• Dataset records:
BEGIN
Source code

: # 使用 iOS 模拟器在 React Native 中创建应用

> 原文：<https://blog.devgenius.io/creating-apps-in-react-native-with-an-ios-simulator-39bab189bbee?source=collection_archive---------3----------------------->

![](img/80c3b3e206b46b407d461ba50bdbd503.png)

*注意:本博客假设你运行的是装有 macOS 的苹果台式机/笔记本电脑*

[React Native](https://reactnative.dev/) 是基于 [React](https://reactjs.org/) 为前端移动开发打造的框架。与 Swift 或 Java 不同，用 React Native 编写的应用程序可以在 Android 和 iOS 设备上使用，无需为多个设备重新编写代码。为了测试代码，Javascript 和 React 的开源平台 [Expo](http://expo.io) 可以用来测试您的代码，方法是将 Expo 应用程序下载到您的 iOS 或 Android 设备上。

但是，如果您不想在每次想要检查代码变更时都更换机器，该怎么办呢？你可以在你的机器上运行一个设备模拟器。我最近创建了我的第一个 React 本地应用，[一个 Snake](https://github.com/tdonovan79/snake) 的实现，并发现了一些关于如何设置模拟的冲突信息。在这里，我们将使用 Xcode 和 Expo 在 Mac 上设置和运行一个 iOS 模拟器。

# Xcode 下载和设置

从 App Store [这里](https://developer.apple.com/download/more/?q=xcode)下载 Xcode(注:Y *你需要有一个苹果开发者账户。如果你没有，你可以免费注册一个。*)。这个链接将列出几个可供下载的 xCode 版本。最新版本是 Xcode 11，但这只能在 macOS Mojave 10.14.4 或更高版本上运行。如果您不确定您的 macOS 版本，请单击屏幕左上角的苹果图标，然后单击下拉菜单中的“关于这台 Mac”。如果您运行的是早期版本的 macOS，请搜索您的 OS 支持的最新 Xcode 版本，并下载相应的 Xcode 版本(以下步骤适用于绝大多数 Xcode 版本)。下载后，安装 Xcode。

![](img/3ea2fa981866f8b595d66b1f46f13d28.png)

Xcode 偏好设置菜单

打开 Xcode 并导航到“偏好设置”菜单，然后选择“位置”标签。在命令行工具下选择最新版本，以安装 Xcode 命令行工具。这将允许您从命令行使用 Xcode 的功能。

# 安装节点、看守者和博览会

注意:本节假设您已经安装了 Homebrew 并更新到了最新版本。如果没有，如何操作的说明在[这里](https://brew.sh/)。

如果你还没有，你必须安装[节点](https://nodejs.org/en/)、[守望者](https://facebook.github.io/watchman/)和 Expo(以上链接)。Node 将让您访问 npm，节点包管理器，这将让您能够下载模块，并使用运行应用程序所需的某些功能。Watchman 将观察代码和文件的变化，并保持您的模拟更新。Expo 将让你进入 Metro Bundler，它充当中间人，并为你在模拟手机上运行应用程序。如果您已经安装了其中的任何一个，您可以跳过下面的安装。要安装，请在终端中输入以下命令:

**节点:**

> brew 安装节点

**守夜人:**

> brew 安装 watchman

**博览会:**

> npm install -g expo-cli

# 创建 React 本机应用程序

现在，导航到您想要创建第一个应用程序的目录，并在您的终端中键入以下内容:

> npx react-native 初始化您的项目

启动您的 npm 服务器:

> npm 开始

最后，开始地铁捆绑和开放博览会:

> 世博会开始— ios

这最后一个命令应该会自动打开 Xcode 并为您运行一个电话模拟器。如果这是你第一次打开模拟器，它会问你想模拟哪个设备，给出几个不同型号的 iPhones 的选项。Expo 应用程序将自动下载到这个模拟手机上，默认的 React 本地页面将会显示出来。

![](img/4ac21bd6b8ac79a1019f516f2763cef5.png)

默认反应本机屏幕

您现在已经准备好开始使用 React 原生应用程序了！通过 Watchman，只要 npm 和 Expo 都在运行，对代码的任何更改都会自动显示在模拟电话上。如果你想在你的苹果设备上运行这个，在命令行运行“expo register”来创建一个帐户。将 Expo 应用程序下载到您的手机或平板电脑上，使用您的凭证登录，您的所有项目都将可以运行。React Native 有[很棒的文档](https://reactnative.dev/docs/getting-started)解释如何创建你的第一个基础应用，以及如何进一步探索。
END
• Try it: When the word "github" appears in a line of the listing, copy that line.

• The completed task:
但是，如果您不想在每次想要检查代码变更时都更换机器，该怎么办呢？你可以在你的机器上运行一个设备模拟器。我最近创建了我的第一个 React 本地应用，[一个 Snake](https://github.com/tdonovan79/snake) 的实现，并发现了一些关于如何设置模拟的冲突信息。在这里，我们将使用 Xcode 和 Expo 在 Mac 上设置和运行一个 iOS 模拟器。
如果你还没有，你必须安装[节点](https://nodejs.org/en/)、[守望者](https://facebook.github.io/watchman/)和 Expo(以上链接)。Node 将让您访问 npm，节点包管理器，这将让您能够下载模块，并使用运行应用程序所需的某些功能。Watchman 将观察代码和文件的变化，并保持您的模拟更新。Expo 将让你进入 Metro Bundler，它充当中间人，并为你在模拟手机上运行应用程序。如果您已经安装了其中的任何一个，您可以跳过下面的安装。要安装，请在终端中输入以下命令:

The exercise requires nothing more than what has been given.